§ HOW TO COMPLETE THIS TASK
Leave every image behind and restate the data word for word.

§ DATA UNDER STUDY
────────────────────

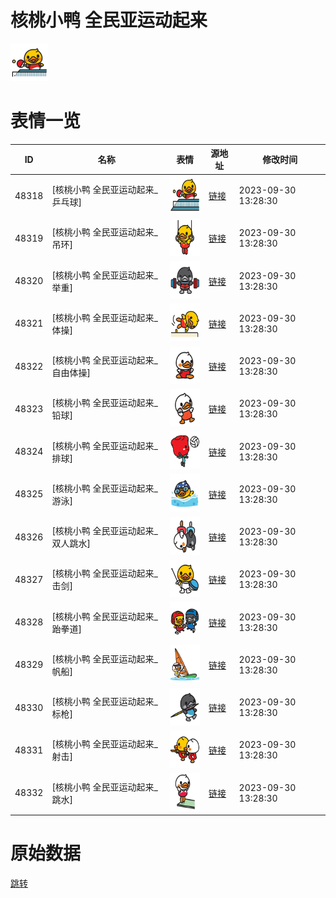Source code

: # 核桃小鸭 全民亚运动起来

<img src="./cover.png" height="60" alt="cover" />

# 表情一览

|ID|名称|表情|源地址|修改时间|
|----|----|----|----|----|
|48318|[核桃小鸭 全民亚运动起来_乒乓球]|<img src="./pic/048318_%5B核桃小鸭 全民亚运动起来_乒乓球%5D.png" height="60" alt="乒乓球"/>|[链接](https://i0.hdslb.com/bfs/garb/09101f9c8487264143af8c9d3dfc0d11bdaeb3d1.png)|2023-09-30 13:28:30|
|48319|[核桃小鸭 全民亚运动起来_吊环]|<img src="./pic/048319_%5B核桃小鸭 全民亚运动起来_吊环%5D.png" height="60" alt="吊环"/>|[链接](https://i0.hdslb.com/bfs/garb/46a9bf59e1958e1d98a2603a6e8f3375402f8c80.png)|2023-09-30 13:28:30|
|48320|[核桃小鸭 全民亚运动起来_举重]|<img src="./pic/048320_%5B核桃小鸭 全民亚运动起来_举重%5D.png" height="60" alt="举重"/>|[链接](https://i0.hdslb.com/bfs/garb/dbff614f7979dfa66a7e7f5413c81b8052c5ff05.png)|2023-09-30 13:28:30|
|48321|[核桃小鸭 全民亚运动起来_体操]|<img src="./pic/048321_%5B核桃小鸭 全民亚运动起来_体操%5D.png" height="60" alt="体操"/>|[链接](https://i0.hdslb.com/bfs/garb/1762d828ac92c184d50a62a54daf237641b2f112.png)|2023-09-30 13:28:30|
|48322|[核桃小鸭 全民亚运动起来_自由体操]|<img src="./pic/048322_%5B核桃小鸭 全民亚运动起来_自由体操%5D.png" height="60" alt="自由体操"/>|[链接](https://i0.hdslb.com/bfs/garb/177ad079171f4d3c23c976c2eafe59fbf07071c9.png)|2023-09-30 13:28:30|
|48323|[核桃小鸭 全民亚运动起来_铅球]|<img src="./pic/048323_%5B核桃小鸭 全民亚运动起来_铅球%5D.png" height="60" alt="铅球"/>|[链接](https://i0.hdslb.com/bfs/garb/51b2de6c2b3949a850203f0ecbf984f78f4b6e39.png)|2023-09-30 13:28:30|
|48324|[核桃小鸭 全民亚运动起来_排球]|<img src="./pic/048324_%5B核桃小鸭 全民亚运动起来_排球%5D.png" height="60" alt="排球"/>|[链接](https://i0.hdslb.com/bfs/garb/a30429445e15c4d89eb7fcb051e72661edeeb71b.png)|2023-09-30 13:28:30|
|48325|[核桃小鸭 全民亚运动起来_游泳]|<img src="./pic/048325_%5B核桃小鸭 全民亚运动起来_游泳%5D.png" height="60" alt="游泳"/>|[链接](https://i0.hdslb.com/bfs/garb/2c264e8ff6c01a9aacd81dd56f2500bce9b87d82.png)|2023-09-30 13:28:30|
|48326|[核桃小鸭 全民亚运动起来_双人跳水]|<img src="./pic/048326_%5B核桃小鸭 全民亚运动起来_双人跳水%5D.png" height="60" alt="双人跳水"/>|[链接](https://i0.hdslb.com/bfs/garb/70f321df1dc8f6e534a9698a9719ed23a4bb3826.png)|2023-09-30 13:28:30|
|48327|[核桃小鸭 全民亚运动起来_击剑]|<img src="./pic/048327_%5B核桃小鸭 全民亚运动起来_击剑%5D.png" height="60" alt="击剑"/>|[链接](https://i0.hdslb.com/bfs/garb/f5d77e26f3a780f79bb760977cf146306b73f50c.png)|2023-09-30 13:28:30|
|48328|[核桃小鸭 全民亚运动起来_跆拳道]|<img src="./pic/048328_%5B核桃小鸭 全民亚运动起来_跆拳道%5D.png" height="60" alt="跆拳道"/>|[链接](https://i0.hdslb.com/bfs/garb/76fe28bb31de22c56b45745cae4c0e3e9b7e42dd.png)|2023-09-30 13:28:30|
|48329|[核桃小鸭 全民亚运动起来_帆船]|<img src="./pic/048329_%5B核桃小鸭 全民亚运动起来_帆船%5D.png" height="60" alt="帆船"/>|[链接](https://i0.hdslb.com/bfs/garb/fa7802d75a2d8143918e12b1370999167f2963f5.png)|2023-09-30 13:28:30|
|48330|[核桃小鸭 全民亚运动起来_标枪]|<img src="./pic/048330_%5B核桃小鸭 全民亚运动起来_标枪%5D.png" height="60" alt="标枪"/>|[链接](https://i0.hdslb.com/bfs/garb/a2b915c07c3f2d8793143a7e97fd2d314fcdad4b.png)|2023-09-30 13:28:30|
|48331|[核桃小鸭 全民亚运动起来_射击]|<img src="./pic/048331_%5B核桃小鸭 全民亚运动起来_射击%5D.png" height="60" alt="射击"/>|[链接](https://i0.hdslb.com/bfs/garb/a58e0f32921bcae71ed7b26ab6ebfc2facad90f6.png)|2023-09-30 13:28:30|
|48332|[核桃小鸭 全民亚运动起来_跳水]|<img src="./pic/048332_%5B核桃小鸭 全民亚运动起来_跳水%5D.png" height="60" alt="跳水"/>|[链接](https://i0.hdslb.com/bfs/garb/8520b0f1ec976fe13120a93bc8e3c8cec9087ac2.png)|2023-09-30 13:28:30|

# 原始数据

[跳转](./raw.json)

────────────────────

§ SOLUTION
Source code

: # 核桃小鸭 全民亚运动起来

<img src="./cover.png" height="60" alt="cover" />

# 表情一览

|ID|名称|表情|源地址|修改时间|
|----|----|----|----|----|
|48318|[核桃小鸭 全民亚运动起来_乒乓球]|<img src="./pic/048318_%5B核桃小鸭 全民亚运动起来_乒乓球%5D.png" height="60" alt="乒乓球"/>|[链接](https://i0.hdslb.com/bfs/garb/09101f9c8487264143af8c9d3dfc0d11bdaeb3d1.png)|2023-09-30 13:28:30|
|48319|[核桃小鸭 全民亚运动起来_吊环]|<img src="./pic/048319_%5B核桃小鸭 全民亚运动起来_吊环%5D.png" height="60" alt="吊环"/>|[链接](https://i0.hdslb.com/bfs/garb/46a9bf59e1958e1d98a2603a6e8f3375402f8c80.png)|2023-09-30 13:28:30|
|48320|[核桃小鸭 全民亚运动起来_举重]|<img src="./pic/048320_%5B核桃小鸭 全民亚运动起来_举重%5D.png" height="60" alt="举重"/>|[链接](https://i0.hdslb.com/bfs/garb/dbff614f7979dfa66a7e7f5413c81b8052c5ff05.png)|2023-09-30 13:28:30|
|48321|[核桃小鸭 全民亚运动起来_体操]|<img src="./pic/048321_%5B核桃小鸭 全民亚运动起来_体操%5D.png" height="60" alt="体操"/>|[链接](https://i0.hdslb.com/bfs/garb/1762d828ac92c184d50a62a54daf237641b2f112.png)|2023-09-30 13:28:30|
|48322|[核桃小鸭 全民亚运动起来_自由体操]|<img src="./pic/048322_%5B核桃小鸭 全民亚运动起来_自由体操%5D.png" height="60" alt="自由体操"/>|[链接](https://i0.hdslb.com/bfs/garb/177ad079171f4d3c23c976c2eafe59fbf07071c9.png)|2023-09-30 13:28:30|
|48323|[核桃小鸭 全民亚运动起来_铅球]|<img src="./pic/048323_%5B核桃小鸭 全民亚运动起来_铅球%5D.png" height="60" alt="铅球"/>|[链接](https://i0.hdslb.com/bfs/garb/51b2de6c2b3949a850203f0ecbf984f78f4b6e39.png)|2023-09-30 13:28:30|
|48324|[核桃小鸭 全民亚运动起来_排球]|<img src="./pic/048324_%5B核桃小鸭 全民亚运动起来_排球%5D.png" height="60" alt="排球"/>|[链接](https://i0.hdslb.com/bfs/garb/a30429445e15c4d89eb7fcb051e72661edeeb71b.png)|2023-09-30 13:28:30|
|48325|[核桃小鸭 全民亚运动起来_游泳]|<img src="./pic/048325_%5B核桃小鸭 全民亚运动起来_游泳%5D.png" height="60" alt="游泳"/>|[链接](https://i0.hdslb.com/bfs/garb/2c264e8ff6c01a9aacd81dd56f2500bce9b87d82.png)|2023-09-30 13:28:30|
|48326|[核桃小鸭 全民亚运动起来_双人跳水]|<img src="./pic/048326_%5B核桃小鸭 全民亚运动起来_双人跳水%5D.png" height="60" alt="双人跳水"/>|[链接](https://i0.hdslb.com/bfs/garb/70f321df1dc8f6e534a9698a9719ed23a4bb3826.png)|2023-09-30 13:28:30|
|48327|[核桃小鸭 全民亚运动起来_击剑]|<img src="./pic/048327_%5B核桃小鸭 全民亚运动起来_击剑%5D.png" height="60" alt="击剑"/>|[链接](https://i0.hdslb.com/bfs/garb/f5d77e26f3a780f79bb760977cf146306b73f50c.png)|2023-09-30 13:28:30|
|48328|[核桃小鸭 全民亚运动起来_跆拳道]|<img src="./pic/048328_%5B核桃小鸭 全民亚运动起来_跆拳道%5D.png" height="60" alt="跆拳道"/>|[链接](https://i0.hdslb.com/bfs/garb/76fe28bb31de22c56b45745cae4c0e3e9b7e42dd.png)|2023-09-30 13:28:30|
|48329|[核桃小鸭 全民亚运动起来_帆船]|<img src="./pic/048329_%5B核桃小鸭 全民亚运动起来_帆船%5D.png" height="60" alt="帆船"/>|[链接](https://i0.hdslb.com/bfs/garb/fa7802d75a2d8143918e12b1370999167f2963f5.png)|2023-09-30 13:28:30|
|48330|[核桃小鸭 全民亚运动起来_标枪]|<img src="./pic/048330_%5B核桃小鸭 全民亚运动起来_标枪%5D.png" height="60" alt="标枪"/>|[链接](https://i0.hdslb.com/bfs/garb/a2b915c07c3f2d8793143a7e97fd2d314fcdad4b.png)|2023-09-30 13:28:30|
|48331|[核桃小鸭 全民亚运动起来_射击]|<img src="./pic/048331_%5B核桃小鸭 全民亚运动起来_射击%5D.png" height="60" alt="射击"/>|[链接](https://i0.hdslb.com/bfs/garb/a58e0f32921bcae71ed7b26ab6ebfc2facad90f6.png)|2023-09-30 13:28:30|
|48332|[核桃小鸭 全民亚运动起来_跳水]|<img src="./pic/048332_%5B核桃小鸭 全民亚运动起来_跳水%5D.png" height="60" alt="跳水"/>|[链接](https://i0.hdslb.com/bfs/garb/8520b0f1ec976fe13120a93bc8e3c8cec9087ac2.png)|2023-09-30 13:28:30|

# 原始数据

[跳转](./raw.json)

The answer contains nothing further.